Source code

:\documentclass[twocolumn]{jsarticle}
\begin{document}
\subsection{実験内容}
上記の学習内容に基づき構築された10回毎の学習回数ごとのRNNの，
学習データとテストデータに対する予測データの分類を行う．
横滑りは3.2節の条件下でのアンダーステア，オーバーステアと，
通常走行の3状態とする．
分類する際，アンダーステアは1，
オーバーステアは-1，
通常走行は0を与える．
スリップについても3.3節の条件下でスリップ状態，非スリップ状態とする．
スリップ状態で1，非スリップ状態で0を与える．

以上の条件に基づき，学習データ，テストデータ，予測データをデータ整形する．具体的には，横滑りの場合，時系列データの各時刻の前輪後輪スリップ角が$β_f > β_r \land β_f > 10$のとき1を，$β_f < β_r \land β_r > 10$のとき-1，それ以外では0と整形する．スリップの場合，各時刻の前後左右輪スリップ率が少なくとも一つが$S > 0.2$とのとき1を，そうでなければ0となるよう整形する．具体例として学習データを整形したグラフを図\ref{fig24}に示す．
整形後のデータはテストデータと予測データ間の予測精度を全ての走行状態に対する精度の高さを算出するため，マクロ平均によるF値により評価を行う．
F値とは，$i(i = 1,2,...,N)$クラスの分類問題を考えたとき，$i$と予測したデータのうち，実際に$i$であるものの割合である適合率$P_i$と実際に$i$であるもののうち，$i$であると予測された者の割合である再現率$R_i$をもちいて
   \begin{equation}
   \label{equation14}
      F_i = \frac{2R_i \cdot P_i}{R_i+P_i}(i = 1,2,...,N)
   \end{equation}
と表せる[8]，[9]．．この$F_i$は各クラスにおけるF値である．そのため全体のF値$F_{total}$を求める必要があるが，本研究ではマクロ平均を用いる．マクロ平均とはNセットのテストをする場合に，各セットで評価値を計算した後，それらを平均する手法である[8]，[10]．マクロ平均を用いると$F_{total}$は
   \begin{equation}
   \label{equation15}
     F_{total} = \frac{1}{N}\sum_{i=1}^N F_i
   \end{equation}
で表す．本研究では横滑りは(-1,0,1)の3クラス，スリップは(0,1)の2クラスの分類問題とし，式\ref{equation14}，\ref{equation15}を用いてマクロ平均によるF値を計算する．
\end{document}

* * * * * * *

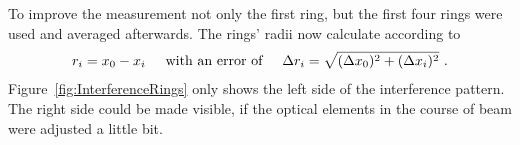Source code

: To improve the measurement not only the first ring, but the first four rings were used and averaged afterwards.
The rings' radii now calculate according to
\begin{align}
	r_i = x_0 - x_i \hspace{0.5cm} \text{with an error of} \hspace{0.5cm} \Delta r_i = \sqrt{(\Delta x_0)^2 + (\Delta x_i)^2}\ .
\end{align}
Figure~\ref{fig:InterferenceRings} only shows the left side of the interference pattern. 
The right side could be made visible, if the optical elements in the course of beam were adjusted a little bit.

* * * * * * *

EXERCISE INSTRUCTIONS |
Copy out the range of lines above starting at the line with "スリップについても3.3節の条件下でスリップ状態，非スリップ状態とする．" and ending at the line with "整形後のデータはテストデータ", exactly and including both.

WRITTEN REPLY |
スリップについても3.3節の条件下でスリップ状態，非スリップ状態とする．
スリップ状態で1，非スリップ状態で0を与える．

以上の条件に基づき，学習データ，テストデータ，予測データをデータ整形する．具体的には，横滑りの場合，時系列データの各時刻の前輪後輪スリップ角が$β_f > β_r \land β_f > 10$のとき1を，$β_f < β_r \land β_r > 10$のとき-1，それ以外では0と整形する．スリップの場合，各時刻の前後左右輪スリップ率が少なくとも一つが$S > 0.2$とのとき1を，そうでなければ0となるよう整形する．具体例として学習データを整形したグラフを図\ref{fig24}に示す．
整形後のデータはテストデータと予測データ間の予測精度を全ての走行状態に対する精度の高さを算出するため，マクロ平均によるF値により評価を行う．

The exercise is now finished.